Political liberty, economic prosperity and literacy are all seen as being linked to Protestantism. Yet most recent research has shown most of the products attributed to Protestantism were already in place. According to the Our World in Data group, rates of literacy in Britain and Germany were already increasing by the time of the Reformation and did not speed up afterwards.
On the other hand, they did rapidly increase in Protestant Netherlands and Sweden. But the Low Countries’ capitalist revolution was also well in place by Luther’s time and almost certainly would have happened without the Reformation.
Despite the myth of the Glorious Revolution, most English liberal institutions were well established before Henry VIII, including Magna Carta, habeas corpus, Parliament and the trial by jury. Indeed, Parliament was heavily influenced by the Church and Magna Carta was largely put together by Stephen Langton, the Archbishop of Canterbury.

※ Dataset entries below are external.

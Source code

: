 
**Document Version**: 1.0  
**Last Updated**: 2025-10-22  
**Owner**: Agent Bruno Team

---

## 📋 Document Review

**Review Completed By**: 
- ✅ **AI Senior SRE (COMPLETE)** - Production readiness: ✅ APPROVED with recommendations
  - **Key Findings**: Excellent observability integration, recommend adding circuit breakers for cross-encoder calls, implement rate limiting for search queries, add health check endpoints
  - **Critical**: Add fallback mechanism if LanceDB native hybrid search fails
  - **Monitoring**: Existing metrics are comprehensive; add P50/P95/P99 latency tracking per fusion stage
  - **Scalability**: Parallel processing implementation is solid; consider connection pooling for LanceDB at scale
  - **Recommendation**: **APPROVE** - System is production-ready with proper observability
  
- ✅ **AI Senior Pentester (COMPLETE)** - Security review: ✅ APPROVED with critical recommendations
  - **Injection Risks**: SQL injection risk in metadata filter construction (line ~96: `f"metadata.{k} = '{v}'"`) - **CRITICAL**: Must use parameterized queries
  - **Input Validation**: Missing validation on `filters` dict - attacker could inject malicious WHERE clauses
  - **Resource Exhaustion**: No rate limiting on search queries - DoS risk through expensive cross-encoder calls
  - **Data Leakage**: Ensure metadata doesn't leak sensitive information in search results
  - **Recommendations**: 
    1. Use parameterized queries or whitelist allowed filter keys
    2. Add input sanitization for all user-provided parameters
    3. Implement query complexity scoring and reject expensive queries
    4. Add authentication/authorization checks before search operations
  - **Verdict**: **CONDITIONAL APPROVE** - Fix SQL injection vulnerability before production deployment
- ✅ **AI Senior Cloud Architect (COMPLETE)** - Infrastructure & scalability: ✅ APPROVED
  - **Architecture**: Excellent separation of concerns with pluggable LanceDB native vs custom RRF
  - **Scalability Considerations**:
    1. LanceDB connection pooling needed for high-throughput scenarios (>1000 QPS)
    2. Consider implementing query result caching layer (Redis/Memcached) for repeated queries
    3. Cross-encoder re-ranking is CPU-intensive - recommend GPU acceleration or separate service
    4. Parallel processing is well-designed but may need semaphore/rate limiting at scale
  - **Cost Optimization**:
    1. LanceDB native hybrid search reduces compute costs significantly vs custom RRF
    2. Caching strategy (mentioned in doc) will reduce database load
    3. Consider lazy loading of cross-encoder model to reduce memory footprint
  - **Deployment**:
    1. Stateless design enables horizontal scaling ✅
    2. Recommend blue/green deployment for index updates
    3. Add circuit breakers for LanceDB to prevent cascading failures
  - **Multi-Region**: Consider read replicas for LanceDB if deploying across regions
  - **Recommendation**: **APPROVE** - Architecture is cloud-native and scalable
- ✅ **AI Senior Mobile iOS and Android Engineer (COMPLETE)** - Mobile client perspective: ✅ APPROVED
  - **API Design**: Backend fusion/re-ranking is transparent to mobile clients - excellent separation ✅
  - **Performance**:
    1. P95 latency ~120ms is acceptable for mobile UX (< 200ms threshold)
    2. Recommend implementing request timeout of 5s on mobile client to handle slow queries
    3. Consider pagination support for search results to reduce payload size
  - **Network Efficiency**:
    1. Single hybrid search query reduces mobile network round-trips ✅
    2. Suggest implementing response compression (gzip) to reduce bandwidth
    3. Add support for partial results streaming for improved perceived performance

All this wouldn’t go down well in ecumenical circles. Perhaps to take a more favourable interpretation of Fr Cantalamessa’s remark, one might consider the long development of Anglican traditions in the centuries since the Reformation. No doubt there is enrichment there, in the patrimony that the members of the ordinariate wanted to bring to the Catholic Church and that is appreciated by, among others, Benedict XVI.
Fr Mark Elliott-Smith, an ordinariate priest at Our Lady of Hal Church, Camden, says: “There are elements of sanctification of truth that are always going to be found outside of the Catholic Church. There is so much [in the Protestant tradition] that is rich and beautiful – after all, would we have JS Bach without the Reformation?”
As the anniversary approaches the Church should, of course, use it to strengthen Christian unity, especially as the faithful face such persecution today. But we should not confuse the “enrichment” that might have developed in the centuries after 1517 with the traumatic rupture of the Reformation itself.